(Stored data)
------------------------------------------------
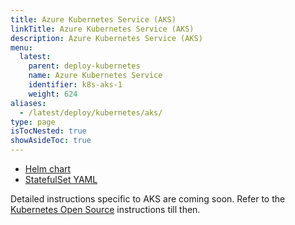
 ```yaml
---
title: Azure Kubernetes Service (AKS)
linkTitle: Azure Kubernetes Service (AKS)
description: Azure Kubernetes Service (AKS)
menu:
  latest:
    parent: deploy-kubernetes
    name: Azure Kubernetes Service
    identifier: k8s-aks-1
    weight: 624
aliases:
  - /latest/deploy/kubernetes/aks/
type: page
isTocNested: true
showAsideToc: true
---
```



<ul class="nav nav-tabs-alt nav-tabs-yb">
  <li >
    <a href="/latest/deploy/kubernetes/aks/helm-chart" class="nav-link active">
      <i class="fas fa-cubes" aria-hidden="true"></i>
      Helm chart
    </a>
  </li>
  <li >
    <a href="/latest/deploy/kubernetes/aks/statefulset-yaml" class="nav-link">
      <i class="fas fa-cubes" aria-hidden="true"></i>
      StatefulSet YAML
    </a>
  </li>
</ul>

Detailed instructions specific to AKS are coming soon. Refer to the [Kubernetes Open Source](../../oss/helm-chart/) instructions till then.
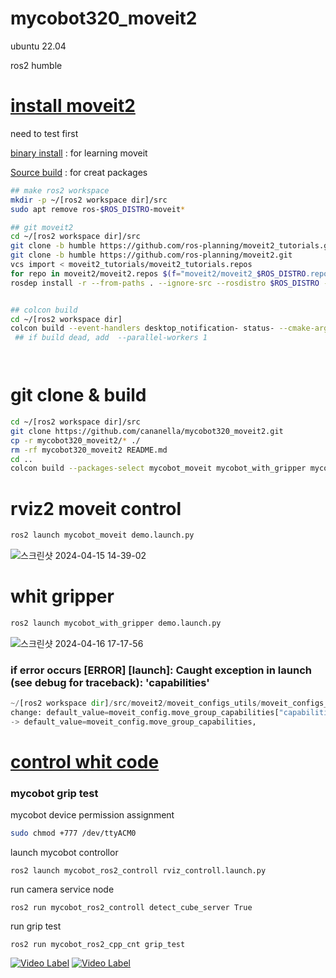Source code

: # mycobot320_moveit2

 ubuntu 22.04 
 
 ros2 humble
  
# [install moveit2](https://moveit.picknik.ai/main/doc/tutorials/getting_started/getting_started.html) 

need to test first

[binary install](https://moveit.ros.org/install-moveit2/source/) : for learning moveit

[Source build](https://moveit.ros.org/install-moveit2/source/)   : for creat packages

```bash
## make ros2 workspace
mkdir -p ~/[ros2 workspace dir]/src
sudo apt remove ros-$ROS_DISTRO-moveit*

## git moveit2
cd ~/[ros2 workspace dir]/src
git clone -b humble https://github.com/ros-planning/moveit2_tutorials.git
git clone -b humble https://github.com/ros-planning/moveit2.git
vcs import < moveit2_tutorials/moveit2_tutorials.repos
for repo in moveit2/moveit2.repos $(f="moveit2/moveit2_$ROS_DISTRO.repos"; test -r $f && echo $f); do vcs import < "$repo"; done
rosdep install -r --from-paths . --ignore-src --rosdistro $ROS_DISTRO -y


## colcon build
cd ~/[ros2 workspace dir]
colcon build --event-handlers desktop_notification- status- --cmake-args -DCMAKE_BUILD_TYPE=Release
 ## if build dead, add  --parallel-workers 1




```

# git clone & build
```bash
cd ~/[ros2 workspace dir]/src
git clone https://github.com/cananella/mycobot320_moveit2.git
cp -r mycobot320_moveit2/* ./
rm -rf mycobot320_moveit2 README.md
cd ..
colcon build --packages-select mycobot_moveit mycobot_with_gripper mycobot_ros2_controll hello_moveit
```
  
# rviz2 moveit control
```bash
ros2 launch mycobot_moveit demo.launch.py
```
![스크린샷 2024-04-15 14-39-02](https://github.com/cananella/mycobot320_moveit2/assets/97207725/513f9e2b-324d-4975-a475-a678b560ddee)

# whit gripper
```bash
ros2 launch mycobot_with_gripper demo.launch.py
```
![스크린샷 2024-04-16 17-17-56](https://github.com/cananella/mycobot320_moveit2/assets/97207725/d1460766-ea21-4d49-9203-a1ba5bb1340c)

 
### if error occurs [ERROR] [launch]: Caught exception in launch (see debug for traceback): 'capabilities'
```python
~/[ros2 workspace dir]/src/moveit2/moveit_configs_utils/moveit_configs_utils/launches.py line:203
change: default_value=moveit_config.move_group_capabilities["capabilities"],
-> default_value=moveit_config.move_group_capabilities,
```
 
# [control whit code](https://moveit.picknik.ai/main/doc/tutorials/your_first_project/your_first_project.html)

### mycobot grip test

mycobot device permission assignment

```bash
sudo chmod +777 /dev/ttyACM0 
```

launch mycobot controllor
```
ros2 launch mycobot_ros2_controll rviz_controll.launch.py
```

run camera service node
```
ros2 run mycobot_ros2_controll detect_cube_server True
```

run grip test
```
ros2 run mycobot_ros2_cpp_cnt grip_test 
```

[![Video Label](http://img.youtube.com/vi/w1PpFvG0kvA/0.jpg)](https://youtu.be/w1PpFvG0kvA)
[![Video Label](http://img.youtube.com/vi/8nvSbYxliNI/0.jpg)](https://youtu.be/8nvSbYxliNI)


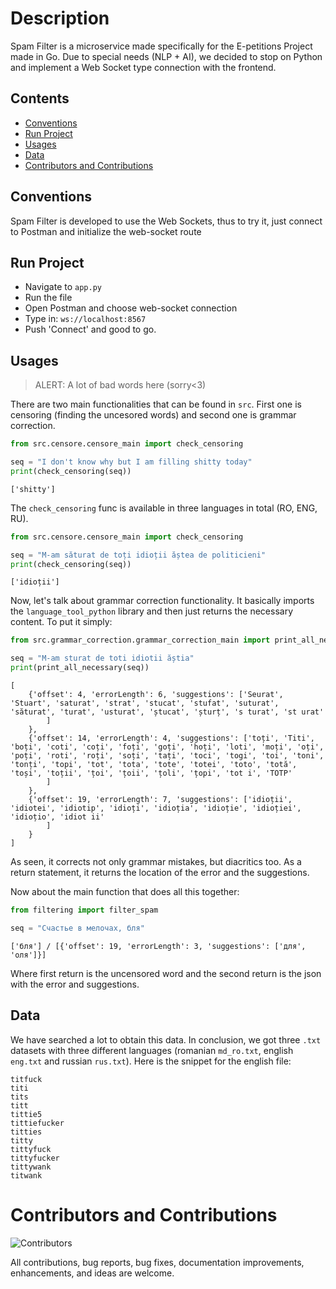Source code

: # Description
Spam Filter is a microservice made specifically for the E-petitions Project made in Go. Due to special needs (NLP + AI), we decided to stop on Python and implement a Web Socket type connection with the frontend.

## Contents
- [Conventions](#conventions)
- [Run Project](#runproject)
- [Usages](#usages)
- [Data](#data)
- [Contributors and Contributions](#contributors-and-contributions)
  
## Conventions
Spam Filter is developed to use the Web Sockets, thus to try it, just connect to Postman and initialize the web-socket route

## Run Project
- Navigate to `app.py`
- Run the file
- Open Postman and choose web-socket connection
- Type in: `ws://localhost:8567`
- Push 'Connect' and good to go.

## Usages

> ALERT: A lot of bad words here (sorry<3)

There are two main functionalities that can be found in `src`. First one is censoring (finding the uncesored words) and
second one is grammar correction.

```python
from src.censore.censore_main import check_censoring

seq = "I don't know why but I am filling shitty today"
print(check_censoring(seq))
```
```
['shitty']
```
The `check_censoring` func is available in three languages in total (RO, ENG, RU).
```python
from src.censore.censore_main import check_censoring

seq = "M-am săturat de toți idioții ăștea de politicieni"
print(check_censoring(seq))
```
```
['idioții']
```
Now, let's talk about grammar correction functionality. It basically imports the `language_tool_python` library and then just returns the necessary content. To put it simply:
```python
from src.grammar_correction.grammar_correction_main import print_all_necessary

seq = "M-am sturat de toti idiotii ăștia"
print(print_all_necessary(seq))
```
```
[
    {'offset': 4, 'errorLength': 6, 'suggestions': ['Seurat', 'Stuart', 'saturat', 'strat', 'stucat', 'stufat', 'suturat', 'săturat', 'turat', 'usturat', 'ștucat', 'șturț', 's turat', 'st urat'
        ]
    },
    {'offset': 14, 'errorLength': 4, 'suggestions': ['toți', 'Titi', 'boți', 'coti', 'coți', 'foți', 'goți', 'hoți', 'loti', 'moți', 'oți', 'poți', 'roti', 'roți', 'soți', 'tați', 'toci', 'togi', 'toi', 'toni', 'tonți', 'topi', 'tot', 'tota', 'tote', 'totei', 'toto', 'totă', 'toși', 'toții', 'țoi', 'țoii', 'țoli', 'țopi', 'tot i', 'TOTP'
        ]
    },
    {'offset': 19, 'errorLength': 7, 'suggestions': ['idioții', 'idiotei', 'idiotip', 'idioți', 'idioția', 'idioție', 'idioției', 'idioțio', 'idiot ii'
        ]
    }
]
```
As seen, it corrects not only grammar mistakes, but diacritics too. 
As a return statement, it returns the location of the error and the suggestions.

Now about the main function that does all this together:
```python
from filtering import filter_spam

seq = "Счастье в мелочах, бля"
```

```
['бля'] / [{'offset': 19, 'errorLength': 3, 'suggestions': ['для', 'оля']}]
```
Where first return is the uncensored word and the second return is the json with the error and suggestions.

## Data
We have searched a lot to obtain this data. In conclusion, we got three `.txt` datasets with three different languages (romanian `md_ro.txt`, english `eng.txt` and russian `rus.txt`). Here is the snippet for the english file:
```
titfuck
titi
tits
titt
tittie5
tittiefucker
titties
titty
tittyfuck
tittyfucker
tittywank
titwank
```

# Contributors and Contributions
![Contributors](https://img.shields.io/github/contributors/grumpycatyo-collab/spam_filter_epetitions)

All contributions, bug reports, bug fixes, documentation improvements, enhancements, and ideas are welcome.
------------------------------------------------
#### Task:
Look through the entries and copy every line in which the string "assets" appears.

#### Response to this task:
![스크린샷 2024-04-15 14-39-02](https://github.com/cananella/mycobot320_moveit2/assets/97207725/513f9e2b-324d-4975-a475-a678b560ddee)
![스크린샷 2024-04-16 17-17-56](https://github.com/cananella/mycobot320_moveit2/assets/97207725/d1460766-ea21-4d49-9203-a1ba5bb1340c)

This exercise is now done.